For the word "static", return each line of the data in which it occurs.

Input:
***

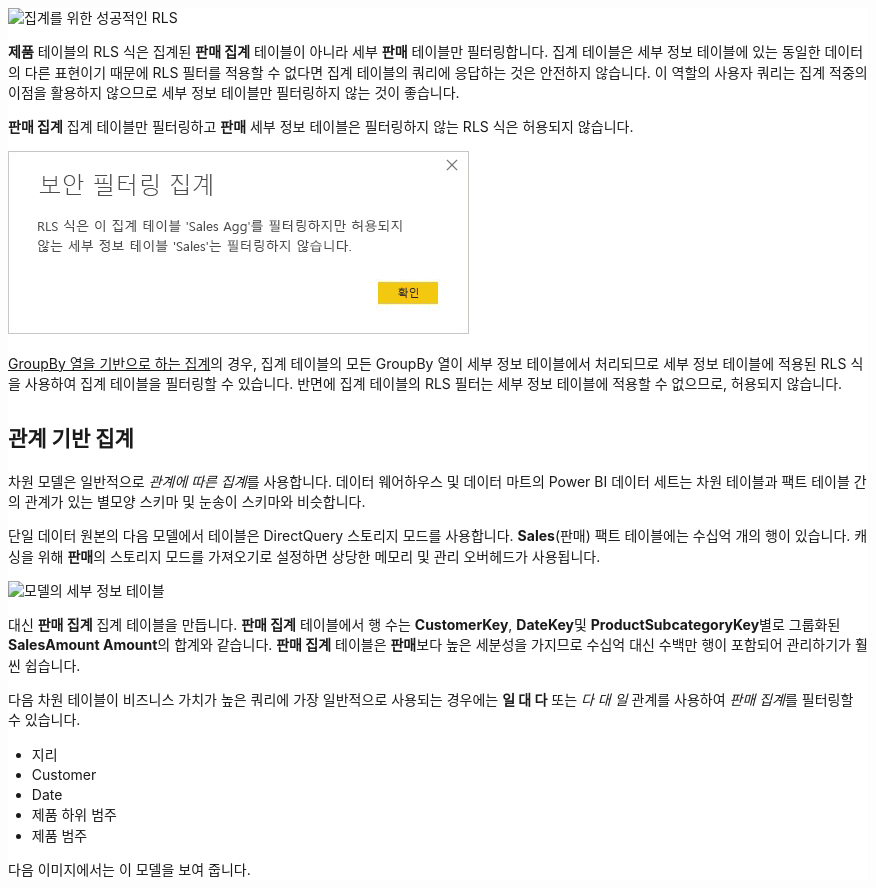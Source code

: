 ![집계를 위한 성공적인 RLS](media/desktop-aggregations/manage-roles.png)

**제품** 테이블의 RLS 식은 집계된 **판매 집계** 테이블이 아니라 세부 **판매** 테이블만 필터링합니다. 집계 테이블은 세부 정보 테이블에 있는 동일한 데이터의 다른 표현이기 때문에 RLS 필터를 적용할 수 없다면 집계 테이블의 쿼리에 응답하는 것은 안전하지 않습니다. 이 역할의 사용자 쿼리는 집계 적중의 이점을 활용하지 않으므로 세부 정보 테이블만 필터링하지 않는 것이 좋습니다. 

**판매 집계** 집계 테이블만 필터링하고 **판매** 세부 정보 테이블은 필터링하지 않는 RLS 식은 허용되지 않습니다.

![집계 테이블에서만 RLS를 사용할 수 없습니다.](media/desktop-aggregations/filter-agg-error.jpg)

[GroupBy 열을 기반으로 하는 집계](#aggregation-based-on-groupby-columns)의 경우, 집계 테이블의 모든 GroupBy 열이 세부 정보 테이블에서 처리되므로 세부 정보 테이블에 적용된 RLS 식을 사용하여 집계 테이블을 필터링할 수 있습니다. 반면에 집계 테이블의 RLS 필터는 세부 정보 테이블에 적용할 수 없으므로, 허용되지 않습니다.

## <a name="aggregation-based-on-relationships"></a>관계 기반 집계

차원 모델은 일반적으로 *관계에 따른 집계*를 사용합니다. 데이터 웨어하우스 및 데이터 마트의 Power BI 데이터 세트는 차원 테이블과 팩트 테이블 간의 관계가 있는 별모양 스키마 및 눈송이 스키마와 비슷합니다.

단일 데이터 원본의 다음 모델에서 테이블은 DirectQuery 스토리지 모드를 사용합니다. **Sales**(판매) 팩트 테이블에는 수십억 개의 행이 있습니다. 캐싱을 위해 **판매**의 스토리지 모드를 가져오기로 설정하면 상당한 메모리 및 관리 오버헤드가 사용됩니다.

![모델의 세부 정보 테이블](media/desktop-aggregations/aggregations_02.jpg)

대신 **판매 집계** 집계 테이블을 만듭니다. **판매 집계** 테이블에서 행 수는 **CustomerKey**, **DateKey**및 **ProductSubcategoryKey**별로 그룹화된 **SalesAmount Amount**의 합계와 같습니다. **판매 집계** 테이블은 **판매**보다 높은 세분성을 가지므로 수십억 대신 수백만 행이 포함되어 관리하기가 훨씬 쉽습니다.

다음 차원 테이블이 비즈니스 가치가 높은 쿼리에 가장 일반적으로 사용되는 경우에는 **일 대 다** 또는 *다 대 일* 관계를 사용하여 *판매 집계*를 필터링할 수 있습니다.

- 지리
- Customer
- Date
- 제품 하위 범주
- 제품 범주

다음 이미지에서는 이 모델을 보여 줍니다.
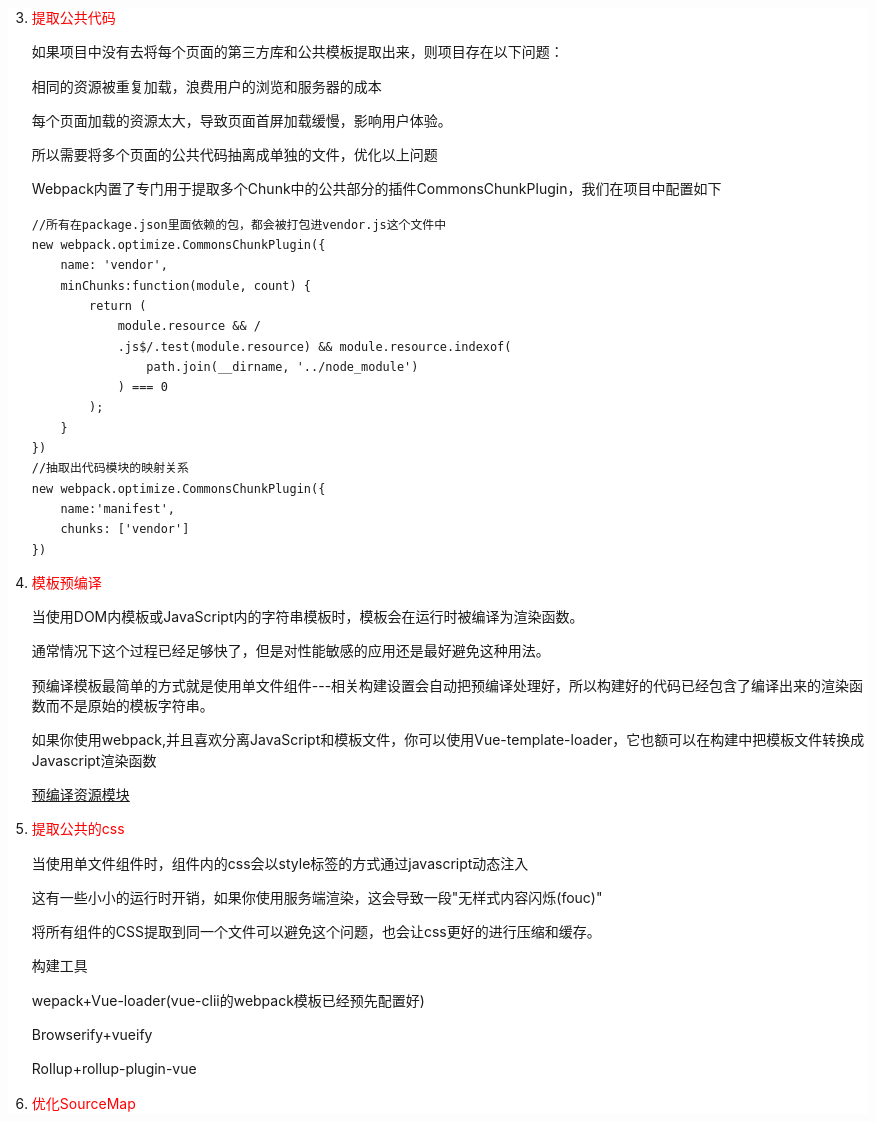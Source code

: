 3. <span style="color: red">提取公共代码</span>

    如果项目中没有去将每个页面的第三方库和公共模板提取出来，则项目存在以下问题：

    相同的资源被重复加载，浪费用户的浏览和服务器的成本

    每个页面加载的资源太大，导致页面首屏加载缓慢，影响用户体验。

    所以需要将多个页面的公共代码抽离成单独的文件，优化以上问题

    Webpack内置了专门用于提取多个Chunk中的公共部分的插件CommonsChunkPlugin，我们在项目中配置如下
    ```
    //所有在package.json里面依赖的包，都会被打包进vendor.js这个文件中
    new webpack.optimize.CommonsChunkPlugin({
        name: 'vendor',
        minChunks:function(module, count) {
            return (
                module.resource && /
                .js$/.test(module.resource) && module.resource.indexof(
                    path.join(__dirname, '../node_module')
                ) === 0
            );
        }
    })
    //抽取出代码模块的映射关系
    new webpack.optimize.CommonsChunkPlugin({
        name:'manifest',
        chunks: ['vendor']
    })
    ```

4. <span style="color: red">模板预编译</span>

    当使用DOM内模板或JavaScript内的字符串模板时，模板会在运行时被编译为渲染函数。

    通常情况下这个过程已经足够快了，但是对性能敏感的应用还是最好避免这种用法。

    预编译模板最简单的方式就是使用单文件组件---相关构建设置会自动把预编译处理好，所以构建好的代码已经包含了编译出来的渲染函数而不是原始的模板字符串。

    如果你使用webpack,并且喜欢分离JavaScript和模板文件，你可以使用Vue-template-loader，它也额可以在构建中把模板文件转换成Javascript渲染函数

    [预编译资源模块](https://tsejx.github.io/webpack-guidebook/best-practice/optimization/precompile/)

5. <span style="color: red">提取公共的css</span>

    当使用单文件组件时，组件内的css会以style标签的方式通过javascript动态注入

    这有一些小小的运行时开销，如果你使用服务端渲染，这会导致一段"无样式内容闪烁(fouc)"

    将所有组件的CSS提取到同一个文件可以避免这个问题，也会让css更好的进行压缩和缓存。

    构建工具

    wepack+Vue-loader(vue-clii的webpack模板已经预先配置好)

    Browserify+vueify

    Rollup+rollup-plugin-vue

6. <span style="color: red">优化SourceMap</span>
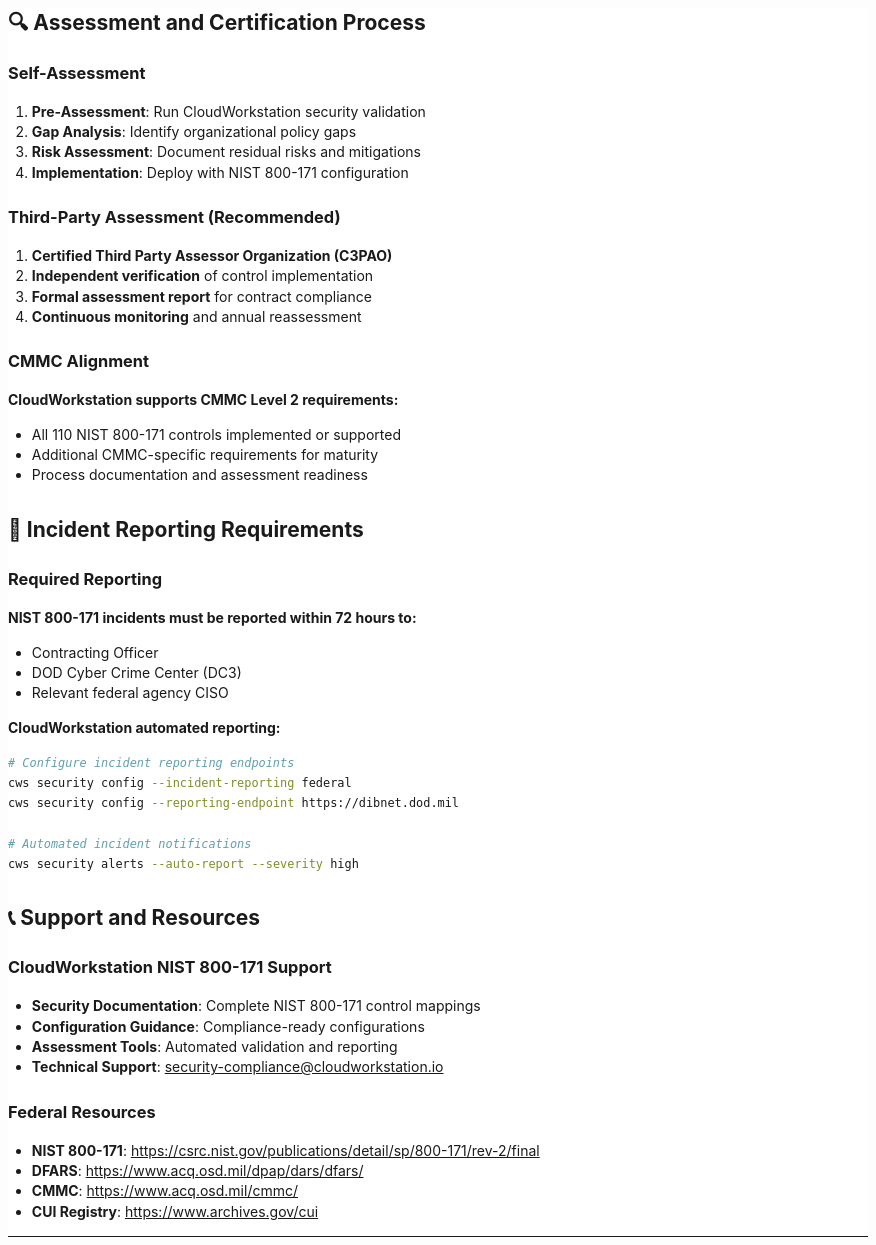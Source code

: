## 🔍 Assessment and Certification Process

### Self-Assessment
1. **Pre-Assessment**: Run CloudWorkstation security validation
2. **Gap Analysis**: Identify organizational policy gaps
3. **Risk Assessment**: Document residual risks and mitigations
4. **Implementation**: Deploy with NIST 800-171 configuration

### Third-Party Assessment (Recommended)
1. **Certified Third Party Assessor Organization (C3PAO)**
2. **Independent verification** of control implementation
3. **Formal assessment report** for contract compliance
4. **Continuous monitoring** and annual reassessment

### CMMC Alignment
**CloudWorkstation supports CMMC Level 2 requirements:**
- All 110 NIST 800-171 controls implemented or supported
- Additional CMMC-specific requirements for maturity
- Process documentation and assessment readiness

## 🚨 Incident Reporting Requirements

### Required Reporting
**NIST 800-171 incidents must be reported within 72 hours to:**
- Contracting Officer
- DOD Cyber Crime Center (DC3)
- Relevant federal agency CISO

**CloudWorkstation automated reporting:**
```bash
# Configure incident reporting endpoints
cws security config --incident-reporting federal
cws security config --reporting-endpoint https://dibnet.dod.mil

# Automated incident notifications
cws security alerts --auto-report --severity high
```

## 📞 Support and Resources

### CloudWorkstation NIST 800-171 Support
- **Security Documentation**: Complete NIST 800-171 control mappings
- **Configuration Guidance**: Compliance-ready configurations
- **Assessment Tools**: Automated validation and reporting
- **Technical Support**: security-compliance@cloudworkstation.io

### Federal Resources
- **NIST 800-171**: https://csrc.nist.gov/publications/detail/sp/800-171/rev-2/final
- **DFARS**: https://www.acq.osd.mil/dpap/dars/dfars/
- **CMMC**: https://www.acq.osd.mil/cmmc/
- **CUI Registry**: https://www.archives.gov/cui

---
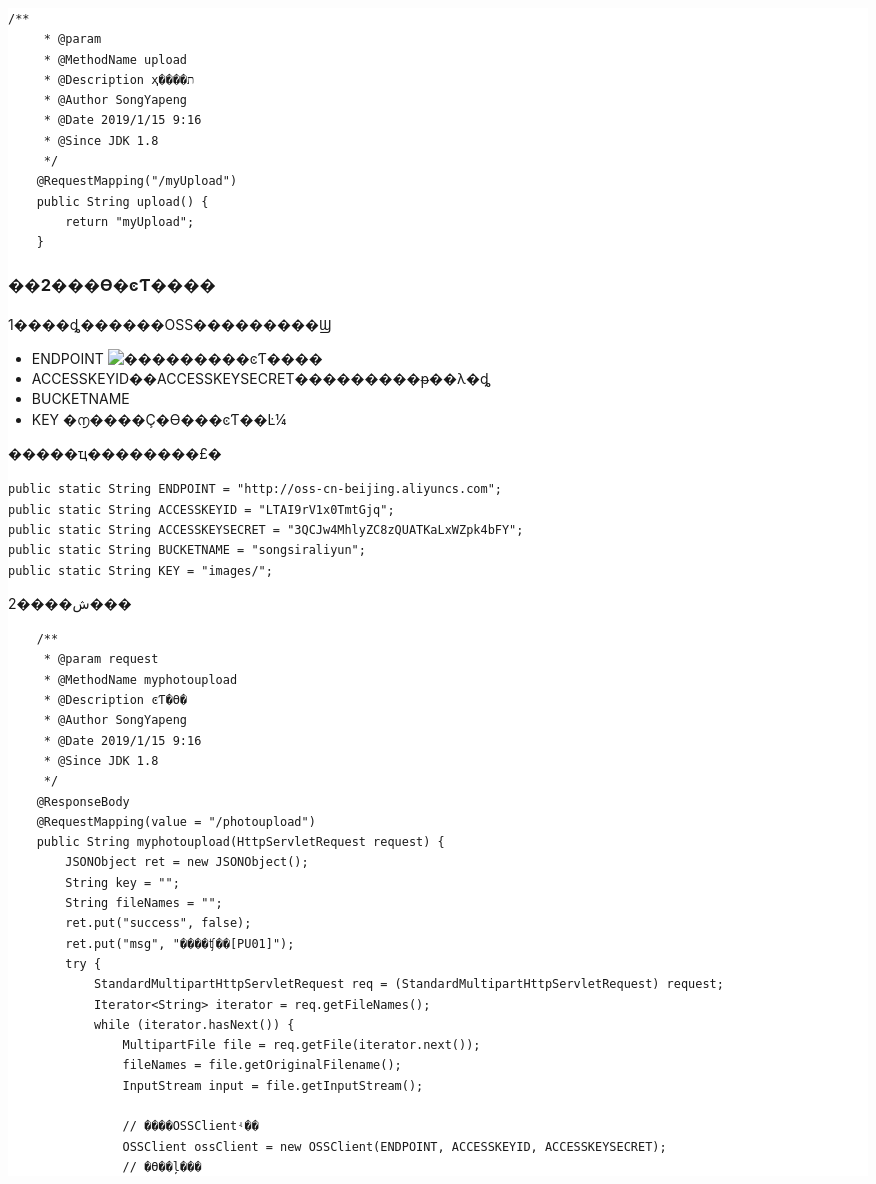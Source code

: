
 ```
/**
     * @param
     * @MethodName upload
     * @Description ҳ����ת
     * @Author SongYapeng
     * @Date 2019/1/15 9:16
     * @Since JDK 1.8
     */
    @RequestMapping("/myUpload")
    public String upload() {
        return "myUpload";
    }
```
### ��2���ϴ�ͼƬ����
1����ȡ������OSS���������Ϣ

 - ENDPOINT
 ![���������ͼƬ����](https://img-blog.csdnimg.cn/20190115101817950.png?x-oss-process=image/watermark,type_ZmFuZ3poZW5naGVpdGk,shadow_10,text_aHR0cHM6Ly9ibG9nLmNzZG4ubmV0L1NvbmdTaXIwMDE=,size_16,color_FFFFFF,t_70)
  - ACCESSKEYID��ACCESSKEYSECRET���������ᵽ��λ�ȡ
  - BUCKETNAME
  - KEY
  �൱����Ҫ�ϴ���ͼƬ��Ŀ¼
  
  �����ҵ��������£�
  

```
public static String ENDPOINT = "http://oss-cn-beijing.aliyuncs.com";
public static String ACCESSKEYID = "LTAI9rV1x0TmtGjq";
public static String ACCESSKEYSECRET = "3QCJw4MhlyZC8zQUATKaLxWZpk4bFY";
public static String BUCKETNAME = "songsiraliyun";
public static String KEY = "images/";
```
2����ش���

```
	/**
     * @param request
     * @MethodName myphotoupload
     * @Description ͼƬ�ϴ�
     * @Author SongYapeng
     * @Date 2019/1/15 9:16
     * @Since JDK 1.8
     */
    @ResponseBody
    @RequestMapping(value = "/photoupload")
    public String myphotoupload(HttpServletRequest request) {
        JSONObject ret = new JSONObject();
        String key = "";
        String fileNames = "";
        ret.put("success", false);
        ret.put("msg", "����ʧ��[PU01]");
        try {
            StandardMultipartHttpServletRequest req = (StandardMultipartHttpServletRequest) request;
            Iterator<String> iterator = req.getFileNames();
            while (iterator.hasNext()) {
                MultipartFile file = req.getFile(iterator.next());
                fileNames = file.getOriginalFilename();
                InputStream input = file.getInputStream();

                // ����OSSClientʵ��
                OSSClient ossClient = new OSSClient(ENDPOINT, ACCESSKEYID, ACCESSKEYSECRET);
                // �ϴ��ļ���
```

***

Completed exercise:
public static String ENDPOINT = "http://oss-cn-beijing.aliyuncs.com";
public static String ACCESSKEYID = "LTAI9rV1x0TmtGjq";
public static String ACCESSKEYSECRET = "3QCJw4MhlyZC8zQUATKaLxWZpk4bFY";
public static String BUCKETNAME = "songsiraliyun";
public static String KEY = "images/";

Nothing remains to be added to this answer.